## Records shown
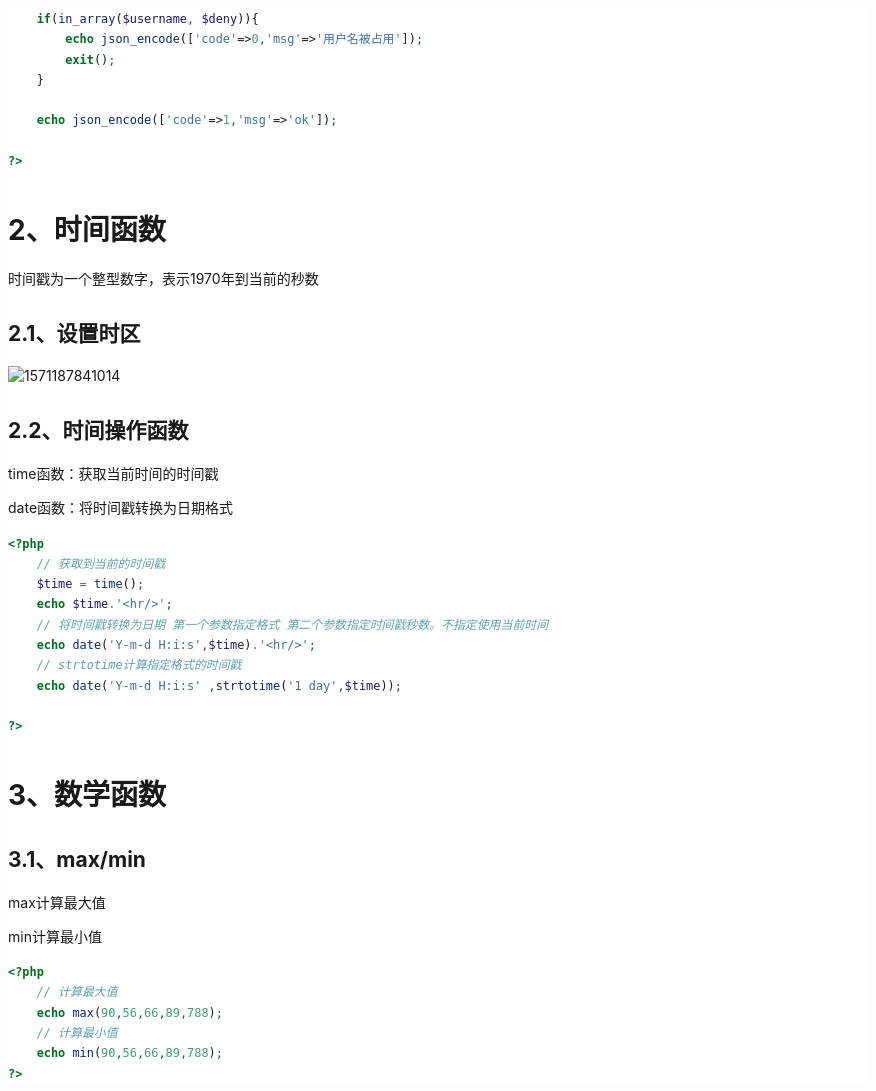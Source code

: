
 ```php
	if(in_array($username, $deny)){
		echo json_encode(['code'=>0,'msg'=>'用户名被占用']);
		exit();
	}

	echo json_encode(['code'=>1,'msg'=>'ok']);

?>
```

# 2、时间函数

时间戳为一个整型数字，表示1970年到当前的秒数

## 2.1、设置时区

![1571187841014](/1571187841014.png)

## 2.2、时间操作函数

time函数：获取当前时间的时间戳

date函数：将时间戳转换为日期格式

```php
<?php 
	// 获取到当前的时间戳
	$time = time();
	echo $time.'<hr/>';
	// 将时间戳转换为日期 第一个参数指定格式 第二个参数指定时间戳秒数。不指定使用当前时间
	echo date('Y-m-d H:i:s',$time).'<hr/>';
	// strtotime计算指定格式的时间戳
	echo date('Y-m-d H:i:s' ,strtotime('1 day',$time));

?>
```

# 3、数学函数

## 3.1、max/min

max计算最大值

min计算最小值

```php
<?php 
	// 计算最大值
	echo max(90,56,66,89,788);
	// 计算最小值
	echo min(90,56,66,89,788);
?>
```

## Problem to work on
Go through the listing above and copy each line where the string "echo" appears.

## Problem solution
		echo json_encode(['code'=>0,'msg'=>'用户名被占用']);
	echo json_encode(['code'=>1,'msg'=>'ok']);
	echo $time.'<hr/>';
	echo date('Y-m-d H:i:s',$time).'<hr/>';
	echo date('Y-m-d H:i:s' ,strtotime('1 day',$time));
	echo max(90,56,66,89,788);
	echo min(90,56,66,89,788);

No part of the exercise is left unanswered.